Why did he, a red-state senator who famously took a rifle to the climate bill, take this fight on in the first place? “In my culture, people don’t believe Schumer and Obama are going to protect their Second Amendment rights, so I stepped in.” He never quite said why he stepped in not politically but, if you will, morally; but he clearly seemed shaken after the Newtown shootings, so I guess we’ll just have to go with that as the answer.

He described then the process by which he went about trying to find a Republican co-sponsor because “I knew I had to find an A-rated Republican” (by the NRA) to proceed with something that had a chance. That was Tom Coburn for a while. When Coburn dropped out over a somewhat technical disagreement, he found Pat Toomey, fairly late in the process.

I was most interested in how it all was playing back home, so I asked a question to that effect, and I think his answer said a lot about how Democrats from pro-gun states can navigate this issue. He said he was at a picnic the previous weekend, around 200 to 400 people. When he first came in the room, people were skeptical. But he and a guy named “Frank” simply went through the bill and told people what was in it and what was not in it. “Once people started seeing what was in it, they said, ‘Joe, we’re okay.’”

He also admitted that he “polled the living daylights out of it.” The poll—of West Virginians, now—showed 70 percent very strong in support of the bill, and another 13 percent supporting with less intensity, for a total of 83 percent.

Of course, Joe is putting the best face on things. As a reality check, I called my friend Hoppy Kercheval, who hosts a statewide radio show based in my dear old Morgantown, a show I’ve done a few times. Kercheval is conservative and his listeners definitely tilt that way. He said that a lot of calls were quite negative toward Manchin, but his final assessment was that Manchin would survive it: “Joe’s always got 60 percent. Whether I’m hearing from the 5 percent of the 40 percent, I don’t know. It definitely hurt him politically. But enough to lose an election? No.”

Last week, Jon Chait posted a response to my anger and Alec MacGillis’s at the four Democratic senators who voted against the bill. He made, as he usually does, some strong points. None of them was poised to cast the deciding vote, so that being the case, why should they stick their necks out?

But he made one point that wasn’t so good: “The tininess of the step, in comparison with its disproportionate political symbolism, is why it was a perfect case for red state Democrats to defect.” Well. Okay, it was a tiny step substantively. But beating the NRA, which the Democrats had a chance to do, is not a tiny thing. It’s a huge thing. It hasn’t happened in 20 years or more. If this bill was too small-potatoes for Chait, well, the only (or at least most likely) path toward a big-potatoes bill is through chipping away at the NRA’s total control of Congress.
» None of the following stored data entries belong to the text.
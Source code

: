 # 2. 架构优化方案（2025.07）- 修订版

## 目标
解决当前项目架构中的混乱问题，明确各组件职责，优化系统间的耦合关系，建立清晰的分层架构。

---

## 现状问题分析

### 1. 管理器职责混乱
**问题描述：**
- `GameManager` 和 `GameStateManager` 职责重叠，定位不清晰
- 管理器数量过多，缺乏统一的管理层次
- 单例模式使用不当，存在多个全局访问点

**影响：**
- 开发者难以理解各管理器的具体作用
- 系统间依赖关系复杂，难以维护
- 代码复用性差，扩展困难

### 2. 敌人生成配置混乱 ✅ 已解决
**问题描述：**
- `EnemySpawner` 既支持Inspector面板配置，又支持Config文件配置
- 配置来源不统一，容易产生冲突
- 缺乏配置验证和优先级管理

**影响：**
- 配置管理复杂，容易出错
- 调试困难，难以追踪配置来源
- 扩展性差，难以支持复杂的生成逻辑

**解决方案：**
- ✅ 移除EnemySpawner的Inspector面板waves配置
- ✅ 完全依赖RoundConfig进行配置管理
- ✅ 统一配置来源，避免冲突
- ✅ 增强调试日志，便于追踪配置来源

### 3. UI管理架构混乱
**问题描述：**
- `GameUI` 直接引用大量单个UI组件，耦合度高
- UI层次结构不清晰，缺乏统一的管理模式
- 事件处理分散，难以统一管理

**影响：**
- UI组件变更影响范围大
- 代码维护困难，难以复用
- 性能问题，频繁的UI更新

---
And only red-state Democrats can do that. For the Schumers of the world, it’s easy. But it will take a few Joe Manchins to do it. Four other red-state Democrats voted yes: Mary Landrieu, Tim Johnson, Jon Tester, and Kay Hagan, who is up for reelection next year just like two of the Democrats who voted no (Mark Begich and Mark Pryor). Why did they have courage?

In this context, I now have a little more sympathy for Heidi Heitkamp, because even though she isn’t facing her voters for five years, she is just in her first year in the Senate and probably hasn’t built that basic trust yet. I have less for Begich, who has been in five years, and especially for Pryor, who was first elected back in 2002. (And least of all for Max Baucus, who’s been there since Donna Summer was first topping the charts, and who announced this morning that he is sparing all of us further contemplation of his mental processes by retiring).

My takeaway from Manchin’s talk was this. First, the voters need to trust you in general terms.
He’s been around a long time—governor, now senator. People know him. Most do know that he’s not secretly bent on taking away anyone’s right. So that comes first. But then you have to be willing to use that trust to do something a little bit risky with it.  Manchin was willing to do that. For all but the 5 percent of the 40 percent, that makes him a leader. And there’s no reason other red-state Democrats shouldn’t be able to follow his example.